Antiviral therapy-focused biotech firm Haplogen and CeMM, the Center for Molecular Medicine of the Austrian Academy of Sciences, are making a collection of human cell lines available that are deficient for single genes. Haplogen and CeMM have been building the collection over the past three years as part of a public-private partnership, and, through Haplogen, the partnership plans to distribute requested cell lines to the research community.

The collection and the technological advances that enabled its development were published in Nature Methods on August 25 with the title “A reversible gene trap collection empowers haploid genetics in human cells.” Using gene-trap mutagenesis in near-haploid human cells, researchers established a platform to generate and isolate individual “gene-trapped cells” and used it to prepare a collection of human cell lines carrying single gene-trap insertions. This growing library covers 3,396 genes—one-third of the expressed genome—is DNA-barcoded, and reportedly allows systematic screens for a range of cellular phenotypes. The collection will continue to expand until all the genes have been targeted.

Haplogen and CeMM say that cell lines of human origin are all vastly different from each other, often making them very difficult to control when performing genetic experiments, which can limit their use for drug discovery efforts and discovering the function of genes. This new collection, they say, circumvents this problem by providing individual gene mutations in an otherwise identical genetic background.

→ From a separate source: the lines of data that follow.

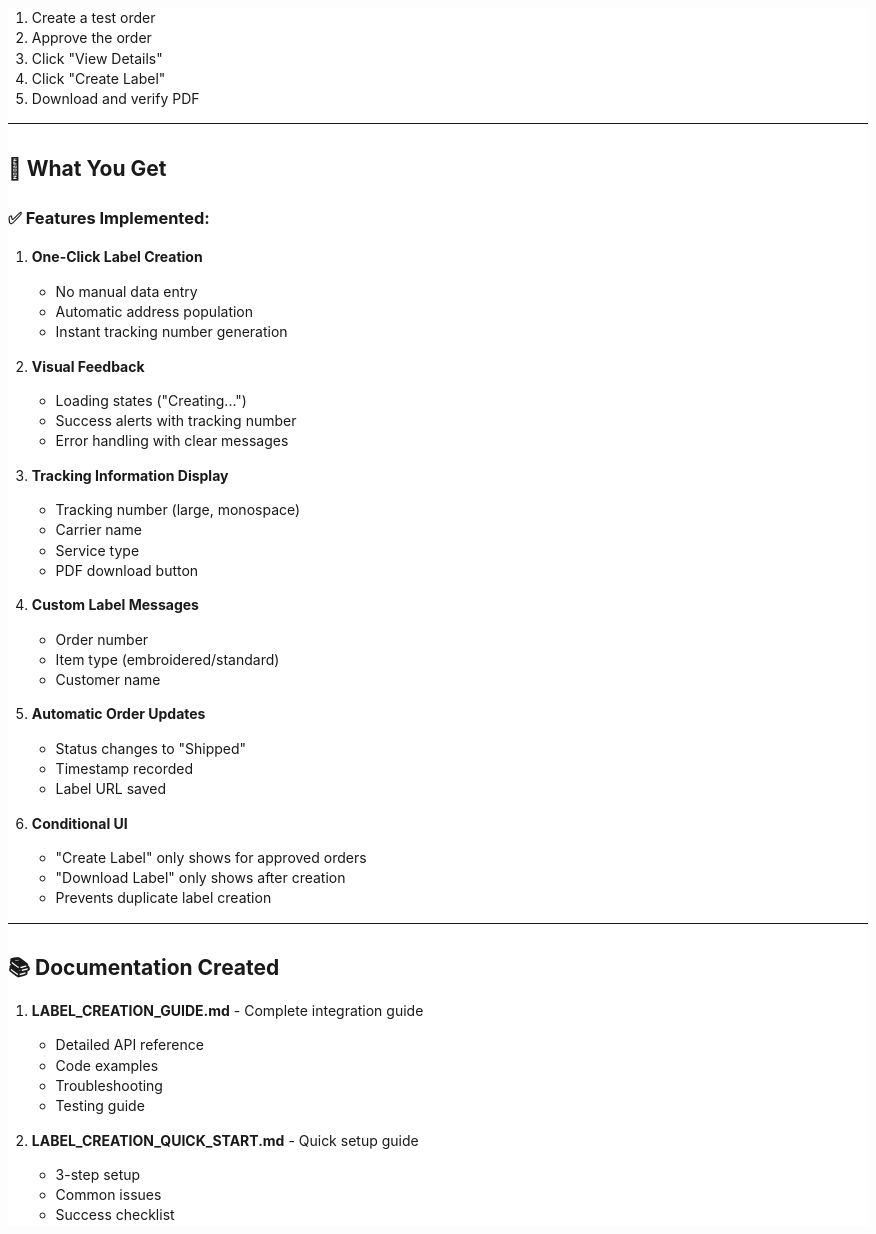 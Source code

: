 1. Create a test order
2. Approve the order
3. Click "View Details"
4. Click "Create Label"
5. Download and verify PDF

---

## 🎊 What You Get

### **✅ Features Implemented:**

1. **One-Click Label Creation**
   - No manual data entry
   - Automatic address population
   - Instant tracking number generation

2. **Visual Feedback**
   - Loading states ("Creating...")
   - Success alerts with tracking number
   - Error handling with clear messages

3. **Tracking Information Display**
   - Tracking number (large, monospace)
   - Carrier name
   - Service type
   - PDF download button

4. **Custom Label Messages**
   - Order number
   - Item type (embroidered/standard)
   - Customer name

5. **Automatic Order Updates**
   - Status changes to "Shipped"
   - Timestamp recorded
   - Label URL saved

6. **Conditional UI**
   - "Create Label" only shows for approved orders
   - "Download Label" only shows after creation
   - Prevents duplicate label creation

---

## 📚 Documentation Created

1. **LABEL_CREATION_GUIDE.md** - Complete integration guide
   - Detailed API reference
   - Code examples
   - Troubleshooting
   - Testing guide

2. **LABEL_CREATION_QUICK_START.md** - Quick setup guide
   - 3-step setup
   - Common issues
   - Success checklist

“This collection will fuel research in molecular medicine where the vast majority of human genes remain poorly understood and await functional characterization,” said Prof. Giulio Superti-Furga, director of the CeMM who initiated this project, in a statement. “Obtaining human cells where an individual gene is inactivated has so far been difficult and very tedious. With this largest human cell line collection available to date we expect to drive countless scientific discoveries in the research community.”

The cell line collection also received financial support from ZIT (technology agency of the city of Vienna).